* MATERIALS PROVIDED:
========================================
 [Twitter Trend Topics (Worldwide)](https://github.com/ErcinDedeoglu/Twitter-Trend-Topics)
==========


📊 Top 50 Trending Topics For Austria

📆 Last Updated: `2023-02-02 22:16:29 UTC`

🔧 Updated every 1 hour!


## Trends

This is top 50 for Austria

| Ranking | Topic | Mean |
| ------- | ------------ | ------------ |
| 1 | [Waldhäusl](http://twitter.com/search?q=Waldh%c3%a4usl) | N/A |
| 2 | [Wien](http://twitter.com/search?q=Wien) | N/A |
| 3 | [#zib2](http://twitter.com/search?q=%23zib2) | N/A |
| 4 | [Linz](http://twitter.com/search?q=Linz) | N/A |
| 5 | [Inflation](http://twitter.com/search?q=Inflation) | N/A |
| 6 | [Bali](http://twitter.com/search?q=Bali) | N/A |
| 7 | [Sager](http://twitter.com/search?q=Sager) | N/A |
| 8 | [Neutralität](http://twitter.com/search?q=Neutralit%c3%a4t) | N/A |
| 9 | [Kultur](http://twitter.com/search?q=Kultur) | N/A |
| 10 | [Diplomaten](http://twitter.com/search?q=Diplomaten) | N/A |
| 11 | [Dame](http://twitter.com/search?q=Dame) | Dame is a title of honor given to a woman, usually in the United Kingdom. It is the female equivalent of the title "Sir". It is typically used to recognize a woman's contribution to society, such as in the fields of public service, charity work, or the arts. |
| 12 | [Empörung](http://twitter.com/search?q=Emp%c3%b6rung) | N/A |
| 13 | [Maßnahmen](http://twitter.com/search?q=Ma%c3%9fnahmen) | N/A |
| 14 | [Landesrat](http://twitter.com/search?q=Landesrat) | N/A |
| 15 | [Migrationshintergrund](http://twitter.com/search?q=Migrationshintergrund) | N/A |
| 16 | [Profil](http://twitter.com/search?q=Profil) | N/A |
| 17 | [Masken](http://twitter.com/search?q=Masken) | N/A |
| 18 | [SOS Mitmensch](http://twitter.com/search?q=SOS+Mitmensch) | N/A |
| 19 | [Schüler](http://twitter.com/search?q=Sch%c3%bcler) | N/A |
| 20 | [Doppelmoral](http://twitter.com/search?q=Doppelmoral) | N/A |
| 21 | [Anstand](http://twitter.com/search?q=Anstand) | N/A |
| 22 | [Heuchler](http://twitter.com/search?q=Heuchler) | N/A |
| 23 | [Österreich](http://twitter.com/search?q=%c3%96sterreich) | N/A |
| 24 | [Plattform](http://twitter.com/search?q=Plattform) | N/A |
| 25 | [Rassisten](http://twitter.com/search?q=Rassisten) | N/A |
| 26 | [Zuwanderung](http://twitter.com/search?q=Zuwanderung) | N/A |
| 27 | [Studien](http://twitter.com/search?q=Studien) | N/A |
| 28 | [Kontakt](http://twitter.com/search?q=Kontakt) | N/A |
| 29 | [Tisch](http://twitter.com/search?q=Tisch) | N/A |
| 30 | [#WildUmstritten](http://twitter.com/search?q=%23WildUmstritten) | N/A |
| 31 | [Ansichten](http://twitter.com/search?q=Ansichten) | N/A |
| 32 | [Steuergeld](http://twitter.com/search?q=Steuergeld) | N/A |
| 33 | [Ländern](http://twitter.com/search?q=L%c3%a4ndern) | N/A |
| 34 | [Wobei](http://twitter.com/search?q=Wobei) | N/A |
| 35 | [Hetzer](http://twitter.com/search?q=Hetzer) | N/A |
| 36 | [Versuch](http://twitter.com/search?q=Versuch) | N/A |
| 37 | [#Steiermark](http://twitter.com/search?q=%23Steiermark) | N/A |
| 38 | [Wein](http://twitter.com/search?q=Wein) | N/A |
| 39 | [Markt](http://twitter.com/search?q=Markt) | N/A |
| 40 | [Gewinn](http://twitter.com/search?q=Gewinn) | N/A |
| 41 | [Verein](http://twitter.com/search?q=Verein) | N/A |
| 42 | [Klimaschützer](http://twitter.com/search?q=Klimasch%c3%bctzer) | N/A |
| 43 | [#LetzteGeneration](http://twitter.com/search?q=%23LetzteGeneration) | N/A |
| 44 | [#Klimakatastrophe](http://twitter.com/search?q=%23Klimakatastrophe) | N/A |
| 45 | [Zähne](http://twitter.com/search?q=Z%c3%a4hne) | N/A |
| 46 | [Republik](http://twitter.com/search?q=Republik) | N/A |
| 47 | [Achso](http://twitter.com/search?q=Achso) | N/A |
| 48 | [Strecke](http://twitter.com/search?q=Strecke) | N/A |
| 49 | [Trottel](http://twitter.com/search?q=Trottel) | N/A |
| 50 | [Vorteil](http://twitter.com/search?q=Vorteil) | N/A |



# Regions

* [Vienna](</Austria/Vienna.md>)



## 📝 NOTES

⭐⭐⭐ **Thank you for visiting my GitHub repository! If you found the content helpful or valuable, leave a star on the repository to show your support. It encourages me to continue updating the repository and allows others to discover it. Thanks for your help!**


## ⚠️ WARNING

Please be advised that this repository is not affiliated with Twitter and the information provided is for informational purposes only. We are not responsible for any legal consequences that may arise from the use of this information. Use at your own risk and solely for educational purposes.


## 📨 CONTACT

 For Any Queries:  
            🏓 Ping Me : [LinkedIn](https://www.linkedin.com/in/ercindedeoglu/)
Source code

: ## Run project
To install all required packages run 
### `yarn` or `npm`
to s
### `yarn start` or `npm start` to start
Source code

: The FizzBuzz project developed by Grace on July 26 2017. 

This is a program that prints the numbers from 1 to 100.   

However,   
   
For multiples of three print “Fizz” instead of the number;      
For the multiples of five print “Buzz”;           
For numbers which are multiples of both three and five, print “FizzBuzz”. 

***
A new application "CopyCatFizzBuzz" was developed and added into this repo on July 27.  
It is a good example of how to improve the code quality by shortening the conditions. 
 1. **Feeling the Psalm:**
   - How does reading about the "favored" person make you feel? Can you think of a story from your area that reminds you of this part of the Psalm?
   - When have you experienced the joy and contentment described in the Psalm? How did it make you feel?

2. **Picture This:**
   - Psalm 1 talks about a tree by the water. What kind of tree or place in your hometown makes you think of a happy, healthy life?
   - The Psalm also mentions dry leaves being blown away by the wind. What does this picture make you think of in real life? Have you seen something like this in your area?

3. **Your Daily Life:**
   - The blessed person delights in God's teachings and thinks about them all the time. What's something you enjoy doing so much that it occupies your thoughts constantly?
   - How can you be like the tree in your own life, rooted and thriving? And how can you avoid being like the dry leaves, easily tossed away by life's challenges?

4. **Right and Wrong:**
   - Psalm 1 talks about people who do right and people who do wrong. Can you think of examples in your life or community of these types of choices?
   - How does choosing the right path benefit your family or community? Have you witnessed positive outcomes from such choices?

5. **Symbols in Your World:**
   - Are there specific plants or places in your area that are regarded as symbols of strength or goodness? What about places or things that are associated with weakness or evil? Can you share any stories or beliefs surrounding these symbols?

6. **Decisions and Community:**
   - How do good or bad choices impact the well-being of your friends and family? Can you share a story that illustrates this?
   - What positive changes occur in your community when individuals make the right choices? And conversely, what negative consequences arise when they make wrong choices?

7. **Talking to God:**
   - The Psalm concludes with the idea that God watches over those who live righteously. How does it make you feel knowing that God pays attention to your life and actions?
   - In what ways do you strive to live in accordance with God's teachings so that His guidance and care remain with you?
========================================
* TASK TO CARRY OUT: Output the material above exactly. Omit nothing.

* TASK RESULT:
 [Twitter Trend Topics (Worldwide)](https://github.com/ErcinDedeoglu/Twitter-Trend-Topics)
==========


📊 Top 50 Trending Topics For Austria

📆 Last Updated: `2023-02-02 22:16:29 UTC`

🔧 Updated every 1 hour!


## Trends

This is top 50 for Austria

| Ranking | Topic | Mean |
| ------- | ------------ | ------------ |
| 1 | [Waldhäusl](http://twitter.com/search?q=Waldh%c3%a4usl) | N/A |
| 2 | [Wien](http://twitter.com/search?q=Wien) | N/A |
| 3 | [#zib2](http://twitter.com/search?q=%23zib2) | N/A |
| 4 | [Linz](http://twitter.com/search?q=Linz) | N/A |
| 5 | [Inflation](http://twitter.com/search?q=Inflation) | N/A |
| 6 | [Bali](http://twitter.com/search?q=Bali) | N/A |
| 7 | [Sager](http://twitter.com/search?q=Sager) | N/A |
| 8 | [Neutralität](http://twitter.com/search?q=Neutralit%c3%a4t) | N/A |
| 9 | [Kultur](http://twitter.com/search?q=Kultur) | N/A |
| 10 | [Diplomaten](http://twitter.com/search?q=Diplomaten) | N/A |
| 11 | [Dame](http://twitter.com/search?q=Dame) | Dame is a title of honor given to a woman, usually in the United Kingdom. It is the female equivalent of the title "Sir". It is typically used to recognize a woman's contribution to society, such as in the fields of public service, charity work, or the arts. |
| 12 | [Empörung](http://twitter.com/search?q=Emp%c3%b6rung) | N/A |
| 13 | [Maßnahmen](http://twitter.com/search?q=Ma%c3%9fnahmen) | N/A |
| 14 | [Landesrat](http://twitter.com/search?q=Landesrat) | N/A |
| 15 | [Migrationshintergrund](http://twitter.com/search?q=Migrationshintergrund) | N/A |
| 16 | [Profil](http://twitter.com/search?q=Profil) | N/A |
| 17 | [Masken](http://twitter.com/search?q=Masken) | N/A |
| 18 | [SOS Mitmensch](http://twitter.com/search?q=SOS+Mitmensch) | N/A |
| 19 | [Schüler](http://twitter.com/search?q=Sch%c3%bcler) | N/A |
| 20 | [Doppelmoral](http://twitter.com/search?q=Doppelmoral) | N/A |
| 21 | [Anstand](http://twitter.com/search?q=Anstand) | N/A |
| 22 | [Heuchler](http://twitter.com/search?q=Heuchler) | N/A |
| 23 | [Österreich](http://twitter.com/search?q=%c3%96sterreich) | N/A |
| 24 | [Plattform](http://twitter.com/search?q=Plattform) | N/A |
| 25 | [Rassisten](http://twitter.com/search?q=Rassisten) | N/A |
| 26 | [Zuwanderung](http://twitter.com/search?q=Zuwanderung) | N/A |
| 27 | [Studien](http://twitter.com/search?q=Studien) | N/A |
| 28 | [Kontakt](http://twitter.com/search?q=Kontakt) | N/A |
| 29 | [Tisch](http://twitter.com/search?q=Tisch) | N/A |
| 30 | [#WildUmstritten](http://twitter.com/search?q=%23WildUmstritten) | N/A |
| 31 | [Ansichten](http://twitter.com/search?q=Ansichten) | N/A |
| 32 | [Steuergeld](http://twitter.com/search?q=Steuergeld) | N/A |
| 33 | [Ländern](http://twitter.com/search?q=L%c3%a4ndern) | N/A |
| 34 | [Wobei](http://twitter.com/search?q=Wobei) | N/A |
| 35 | [Hetzer](http://twitter.com/search?q=Hetzer) | N/A |
| 36 | [Versuch](http://twitter.com/search?q=Versuch) | N/A |
| 37 | [#Steiermark](http://twitter.com/search?q=%23Steiermark) | N/A |
| 38 | [Wein](http://twitter.com/search?q=Wein) | N/A |
| 39 | [Markt](http://twitter.com/search?q=Markt) | N/A |
| 40 | [Gewinn](http://twitter.com/search?q=Gewinn) | N/A |
| 41 | [Verein](http://twitter.com/search?q=Verein) | N/A |
| 42 | [Klimaschützer](http://twitter.com/search?q=Klimasch%c3%bctzer) | N/A |
| 43 | [#LetzteGeneration](http://twitter.com/search?q=%23LetzteGeneration) | N/A |
| 44 | [#Klimakatastrophe](http://twitter.com/search?q=%23Klimakatastrophe) | N/A |
| 45 | [Zähne](http://twitter.com/search?q=Z%c3%a4hne) | N/A |
| 46 | [Republik](http://twitter.com/search?q=Republik) | N/A |
| 47 | [Achso](http://twitter.com/search?q=Achso) | N/A |
| 48 | [Strecke](http://twitter.com/search?q=Strecke) | N/A |
| 49 | [Trottel](http://twitter.com/search?q=Trottel) | N/A |
| 50 | [Vorteil](http://twitter.com/search?q=Vorteil) | N/A |



# Regions

* [Vienna](</Austria/Vienna.md>)



## 📝 NOTES

⭐⭐⭐ **Thank you for visiting my GitHub repository! If you found the content helpful or valuable, leave a star on the repository to show your support. It encourages me to continue updating the repository and allows others to discover it. Thanks for your help!**


## ⚠️ WARNING

Please be advised that this repository is not affiliated with Twitter and the information provided is for informational purposes only. We are not responsible for any legal consequences that may arise from the use of this information. Use at your own risk and solely for educational purposes.


## 📨 CONTACT

 For Any Queries:  
            🏓 Ping Me : [LinkedIn](https://www.linkedin.com/in/ercindedeoglu/)
Source code

: ## Run project
To install all required packages run 
### `yarn` or `npm`
to s
### `yarn start` or `npm start` to start
Source code

: The FizzBuzz project developed by Grace on July 26 2017. 

This is a program that prints the numbers from 1 to 100.   

However,   
   
For multiples of three print “Fizz” instead of the number;      
For the multiples of five print “Buzz”;           
For numbers which are multiples of both three and five, print “FizzBuzz”. 

***
A new application "CopyCatFizzBuzz" was developed and added into this repo on July 27.  
It is a good example of how to improve the code quality by shortening the conditions. 
 1. **Feeling the Psalm:**
   - How does reading about the "favored" person make you feel? Can you think of a story from your area that reminds you of this part of the Psalm?
   - When have you experienced the joy and contentment described in the Psalm? How did it make you feel?

2. **Picture This:**
   - Psalm 1 talks about a tree by the water. What kind of tree or place in your hometown makes you think of a happy, healthy life?
   - The Psalm also mentions dry leaves being blown away by the wind. What does this picture make you think of in real life? Have you seen something like this in your area?

3. **Your Daily Life:**
   - The blessed person delights in God's teachings and thinks about them all the time. What's something you enjoy doing so much that it occupies your thoughts constantly?
   - How can you be like the tree in your own life, rooted and thriving? And how can you avoid being like the dry leaves, easily tossed away by life's challenges?

4. **Right and Wrong:**
   - Psalm 1 talks about people who do right and people who do wrong. Can you think of examples in your life or community of these types of choices?
   - How does choosing the right path benefit your family or community? Have you witnessed positive outcomes from such choices?

5. **Symbols in Your World:**
   - Are there specific plants or places in your area that are regarded as symbols of strength or goodness? What about places or things that are associated with weakness or evil? Can you share any stories or beliefs surrounding these symbols?

6. **Decisions and Community:**
   - How do good or bad choices impact the well-being of your friends and family? Can you share a story that illustrates this?
   - What positive changes occur in your community when individuals make the right choices? And conversely, what negative consequences arise when they make wrong choices?

7. **Talking to God:**
   - The Psalm concludes with the idea that God watches over those who live righteously. How does it make you feel knowing that God pays attention to your life and actions?
   - In what ways do you strive to live in accordance with God's teachings so that His guidance and care remain with you?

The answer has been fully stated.